L’honorable Donald Neil Plett (leader de l’opposition) [ + ]

J’invoque le Règlement, si vous le permettez, Votre Honneur.

Son Honneur la Présidente [ + ]

Oui, sénateur Plett.

Le sénateur Plett [ + ]

Merci, Votre Honneur. Je sais qu’il reste environ deux minutes avant que vous ne m’interrompiez. C’est ainsi que le sort en a décidé.

Honorables sénateurs, j’invoque le Règlement au sujet des agissements de l’un d’entre nous, le sénateur Cardozo, qui sont ressortis lors d’une récente réunion du Comité permanent de la procédure et des affaires de la Chambre des communes.

Ce comité a été chargé — par un vote unanime de la Chambre des communes — d’étudier la participation publique du Président de la Chambre à un congrès du Parti libéral de l’Ontario. Permettez‑moi de lire une partie de l’ordre de renvoi :

Que la participation publique du Président à un congrès du Parti libéral de l’Ontario, en tant que Président de la Chambre des communes, constitue un manquement à la tradition et à l’attente d’impartialité requises pour cette haute fonction, constituant une grave erreur de jugement qui mine la confiance requise pour s’acquitter de ses fonctions et responsabilités et, par conséquent, la Chambre renvoie la question au Comité permanent de la procédure et des affaires de la Chambre avec l’instruction de recommander une mesure corrective appropriée [...]

Le lundi 11 décembre, le comité s’est réuni, et l’un des témoins était le Président de la Chambre des communes, M. Greg Fergus. La députée de Longueuil—Charles-LeMoyne, au Québec, Mme Sherry Romanado, a dit à M. Fergus ce qui suit :

Monsieur le Président, vous n’êtes probablement pas au courant, mais, tard hier soir, de nombreux membres du comité ont reçu des lettres vous appuyant dans votre rôle de Président [...]

Puis, elle a ajouté :

Je voulais vous dire personnellement qu’il y a des gens qui vous soutiennent et qui nous ont écrit à tous pour nous dire que vous étiez nouveau [...]

Elle a conclu en disant :

Je tiens à vous remercier et à vous faire savoir qu’il y a du soutien à l’égard du modèle que vous représentez pour les jeunes Noirs canadiens, et je tenais à vous en remercier.

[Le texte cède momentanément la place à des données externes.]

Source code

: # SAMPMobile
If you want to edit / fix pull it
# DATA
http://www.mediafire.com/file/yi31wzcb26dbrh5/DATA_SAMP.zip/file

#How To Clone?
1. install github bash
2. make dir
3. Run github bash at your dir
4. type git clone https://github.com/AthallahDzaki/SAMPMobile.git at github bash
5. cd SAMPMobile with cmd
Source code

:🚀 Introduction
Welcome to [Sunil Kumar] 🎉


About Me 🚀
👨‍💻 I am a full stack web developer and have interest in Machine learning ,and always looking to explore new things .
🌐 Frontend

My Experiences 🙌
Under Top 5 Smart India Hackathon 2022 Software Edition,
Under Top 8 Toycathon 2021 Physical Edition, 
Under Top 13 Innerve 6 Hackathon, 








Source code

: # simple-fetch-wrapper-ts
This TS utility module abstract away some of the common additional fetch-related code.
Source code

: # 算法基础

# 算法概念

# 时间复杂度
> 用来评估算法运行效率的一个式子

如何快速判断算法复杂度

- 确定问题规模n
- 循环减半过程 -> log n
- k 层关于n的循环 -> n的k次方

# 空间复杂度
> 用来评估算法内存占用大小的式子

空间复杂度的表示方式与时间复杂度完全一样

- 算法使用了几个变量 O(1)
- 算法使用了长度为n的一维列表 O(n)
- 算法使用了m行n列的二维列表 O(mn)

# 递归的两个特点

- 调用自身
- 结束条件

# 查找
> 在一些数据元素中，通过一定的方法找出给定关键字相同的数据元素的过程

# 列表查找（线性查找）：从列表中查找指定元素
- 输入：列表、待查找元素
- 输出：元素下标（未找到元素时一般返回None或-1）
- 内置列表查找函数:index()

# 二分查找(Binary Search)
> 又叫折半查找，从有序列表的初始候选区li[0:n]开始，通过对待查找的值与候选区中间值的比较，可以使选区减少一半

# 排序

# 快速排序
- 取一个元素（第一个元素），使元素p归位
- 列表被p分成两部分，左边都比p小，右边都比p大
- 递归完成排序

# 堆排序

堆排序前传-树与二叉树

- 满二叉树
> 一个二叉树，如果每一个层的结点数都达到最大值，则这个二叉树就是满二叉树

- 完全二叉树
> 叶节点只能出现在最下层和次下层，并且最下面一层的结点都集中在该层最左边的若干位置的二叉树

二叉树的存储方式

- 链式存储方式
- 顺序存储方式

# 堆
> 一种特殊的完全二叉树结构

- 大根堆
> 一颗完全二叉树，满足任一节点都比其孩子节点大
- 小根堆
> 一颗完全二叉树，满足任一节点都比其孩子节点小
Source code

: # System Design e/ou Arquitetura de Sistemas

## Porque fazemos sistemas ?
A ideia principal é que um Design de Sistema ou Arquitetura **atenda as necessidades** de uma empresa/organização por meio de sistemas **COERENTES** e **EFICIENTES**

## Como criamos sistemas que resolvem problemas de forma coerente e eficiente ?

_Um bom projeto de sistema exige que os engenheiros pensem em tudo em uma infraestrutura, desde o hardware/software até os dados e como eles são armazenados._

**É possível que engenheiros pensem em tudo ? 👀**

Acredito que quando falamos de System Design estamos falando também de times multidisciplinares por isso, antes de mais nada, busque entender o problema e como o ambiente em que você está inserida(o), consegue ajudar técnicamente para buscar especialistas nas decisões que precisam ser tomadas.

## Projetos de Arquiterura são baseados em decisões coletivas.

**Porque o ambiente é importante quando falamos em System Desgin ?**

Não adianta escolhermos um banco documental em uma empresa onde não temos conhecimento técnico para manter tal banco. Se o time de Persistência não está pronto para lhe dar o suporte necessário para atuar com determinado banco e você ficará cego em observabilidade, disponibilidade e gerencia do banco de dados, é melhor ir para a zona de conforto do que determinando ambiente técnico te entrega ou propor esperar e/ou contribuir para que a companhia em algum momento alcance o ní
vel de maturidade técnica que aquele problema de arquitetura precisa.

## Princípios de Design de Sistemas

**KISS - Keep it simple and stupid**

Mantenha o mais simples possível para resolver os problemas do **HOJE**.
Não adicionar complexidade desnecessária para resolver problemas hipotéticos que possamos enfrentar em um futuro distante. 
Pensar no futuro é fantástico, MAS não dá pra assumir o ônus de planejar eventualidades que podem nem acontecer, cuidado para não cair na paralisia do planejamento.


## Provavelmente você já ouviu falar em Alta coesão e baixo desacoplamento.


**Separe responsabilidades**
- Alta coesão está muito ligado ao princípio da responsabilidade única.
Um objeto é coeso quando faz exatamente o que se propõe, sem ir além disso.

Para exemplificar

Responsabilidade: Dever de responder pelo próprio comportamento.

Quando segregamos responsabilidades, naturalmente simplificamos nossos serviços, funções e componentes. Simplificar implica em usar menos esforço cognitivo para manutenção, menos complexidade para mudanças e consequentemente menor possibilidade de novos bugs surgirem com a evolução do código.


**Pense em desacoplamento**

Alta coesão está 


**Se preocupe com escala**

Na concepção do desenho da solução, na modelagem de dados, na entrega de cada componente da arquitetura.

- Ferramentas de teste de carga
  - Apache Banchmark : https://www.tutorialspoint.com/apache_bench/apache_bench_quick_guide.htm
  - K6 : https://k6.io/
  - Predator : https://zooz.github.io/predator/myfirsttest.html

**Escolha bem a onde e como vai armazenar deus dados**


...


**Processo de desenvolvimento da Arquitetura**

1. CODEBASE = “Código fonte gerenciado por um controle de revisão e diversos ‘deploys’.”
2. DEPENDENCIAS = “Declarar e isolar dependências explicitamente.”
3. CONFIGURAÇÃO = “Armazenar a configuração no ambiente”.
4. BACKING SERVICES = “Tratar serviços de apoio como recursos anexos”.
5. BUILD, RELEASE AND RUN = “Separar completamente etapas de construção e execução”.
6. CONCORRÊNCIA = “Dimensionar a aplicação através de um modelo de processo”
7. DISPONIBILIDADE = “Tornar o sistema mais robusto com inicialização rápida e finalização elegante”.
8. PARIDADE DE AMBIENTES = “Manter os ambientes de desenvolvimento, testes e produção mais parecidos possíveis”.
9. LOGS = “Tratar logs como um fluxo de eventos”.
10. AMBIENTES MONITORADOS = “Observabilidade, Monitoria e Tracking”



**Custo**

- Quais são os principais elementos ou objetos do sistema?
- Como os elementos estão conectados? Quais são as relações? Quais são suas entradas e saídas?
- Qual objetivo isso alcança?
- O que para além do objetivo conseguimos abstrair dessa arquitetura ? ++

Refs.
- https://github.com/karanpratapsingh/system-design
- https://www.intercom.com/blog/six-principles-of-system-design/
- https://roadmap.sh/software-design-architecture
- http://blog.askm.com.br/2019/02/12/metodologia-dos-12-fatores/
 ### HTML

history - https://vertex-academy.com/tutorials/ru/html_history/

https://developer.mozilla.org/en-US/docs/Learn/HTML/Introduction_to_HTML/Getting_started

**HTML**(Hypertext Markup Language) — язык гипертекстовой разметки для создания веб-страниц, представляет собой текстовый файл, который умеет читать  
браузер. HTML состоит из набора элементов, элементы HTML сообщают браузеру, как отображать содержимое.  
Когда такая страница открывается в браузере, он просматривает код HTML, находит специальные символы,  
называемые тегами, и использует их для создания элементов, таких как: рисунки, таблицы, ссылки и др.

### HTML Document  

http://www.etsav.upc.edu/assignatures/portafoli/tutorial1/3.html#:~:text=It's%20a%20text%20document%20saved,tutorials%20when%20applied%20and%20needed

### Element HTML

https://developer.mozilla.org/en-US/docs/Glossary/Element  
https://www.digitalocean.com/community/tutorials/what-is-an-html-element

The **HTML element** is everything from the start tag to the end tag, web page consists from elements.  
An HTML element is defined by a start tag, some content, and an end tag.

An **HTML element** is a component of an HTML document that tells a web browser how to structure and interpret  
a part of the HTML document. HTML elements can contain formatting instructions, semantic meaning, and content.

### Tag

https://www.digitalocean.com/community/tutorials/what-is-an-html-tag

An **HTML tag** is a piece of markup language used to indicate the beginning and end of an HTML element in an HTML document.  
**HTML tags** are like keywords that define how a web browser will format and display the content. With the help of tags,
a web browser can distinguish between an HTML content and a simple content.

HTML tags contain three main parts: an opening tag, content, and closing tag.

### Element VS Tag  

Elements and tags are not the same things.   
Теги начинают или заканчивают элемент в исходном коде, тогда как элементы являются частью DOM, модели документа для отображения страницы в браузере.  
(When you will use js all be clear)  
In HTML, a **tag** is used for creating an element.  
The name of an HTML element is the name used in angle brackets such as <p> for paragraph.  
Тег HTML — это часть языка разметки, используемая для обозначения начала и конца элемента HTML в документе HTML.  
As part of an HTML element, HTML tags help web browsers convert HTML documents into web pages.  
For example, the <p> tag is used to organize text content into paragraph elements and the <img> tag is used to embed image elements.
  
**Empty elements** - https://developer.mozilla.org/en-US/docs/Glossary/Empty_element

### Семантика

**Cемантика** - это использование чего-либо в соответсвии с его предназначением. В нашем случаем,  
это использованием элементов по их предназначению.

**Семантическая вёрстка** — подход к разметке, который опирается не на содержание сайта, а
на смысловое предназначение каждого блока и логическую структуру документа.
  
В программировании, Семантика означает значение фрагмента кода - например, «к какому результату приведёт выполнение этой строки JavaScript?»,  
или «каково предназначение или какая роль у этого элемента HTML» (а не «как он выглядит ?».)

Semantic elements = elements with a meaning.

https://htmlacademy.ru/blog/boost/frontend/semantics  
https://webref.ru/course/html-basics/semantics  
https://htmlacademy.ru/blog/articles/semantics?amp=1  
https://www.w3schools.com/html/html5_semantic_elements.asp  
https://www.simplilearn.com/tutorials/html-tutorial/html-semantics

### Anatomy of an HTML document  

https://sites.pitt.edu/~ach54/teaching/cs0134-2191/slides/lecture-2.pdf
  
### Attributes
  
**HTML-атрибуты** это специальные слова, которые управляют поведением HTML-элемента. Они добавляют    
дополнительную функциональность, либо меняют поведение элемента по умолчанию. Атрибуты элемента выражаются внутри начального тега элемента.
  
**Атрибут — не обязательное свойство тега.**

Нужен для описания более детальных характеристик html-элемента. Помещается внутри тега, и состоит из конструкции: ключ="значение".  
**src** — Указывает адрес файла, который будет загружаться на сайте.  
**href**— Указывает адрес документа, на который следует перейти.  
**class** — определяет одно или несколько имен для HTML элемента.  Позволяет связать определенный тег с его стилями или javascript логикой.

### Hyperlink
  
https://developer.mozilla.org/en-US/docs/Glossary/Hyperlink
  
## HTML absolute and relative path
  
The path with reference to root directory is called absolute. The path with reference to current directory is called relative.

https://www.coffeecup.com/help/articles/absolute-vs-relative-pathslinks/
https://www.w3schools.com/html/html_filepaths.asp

Une des lettres en question a été envoyée sous le nom de Carl Nicholson. Il n’y avait pas de signature sur cette lettre. Il n’y avait qu’un nom. Il n’y avait pas d’adresse non plus; simplement la mention « Ottawa ».

Lors de la réunion de lundi du comité, il a été noté que cette lettre avait été écrite par le sénateur Andrew Cardozo. Les propriétés du document Microsoft Word l’indiquent clairement.

Le fait que la lettre a été écrite par le sénateur Cardozo a été soulevé vers 10 h 30 lundi. Le Sénat s’est réuni plus tard ce jour-là pendant deux heures, puis mardi, de 14 heures à 23 h 41, et hier, de 14 heures à 23 h 31. À aucun moment, le sénateur Cardozo n’est intervenu au Sénat pour expliquer son rôle concernant cette lettre et, à ma connaissance, il n’a fait aucune déclaration publique à ce sujet. Cette affaire soulève trois questions sur lesquelles les sénateurs pourraient bénéficier de vos conseils, Votre Honneur. La première concerne l’ingérence dans les affaires internes de la Chambre des communes.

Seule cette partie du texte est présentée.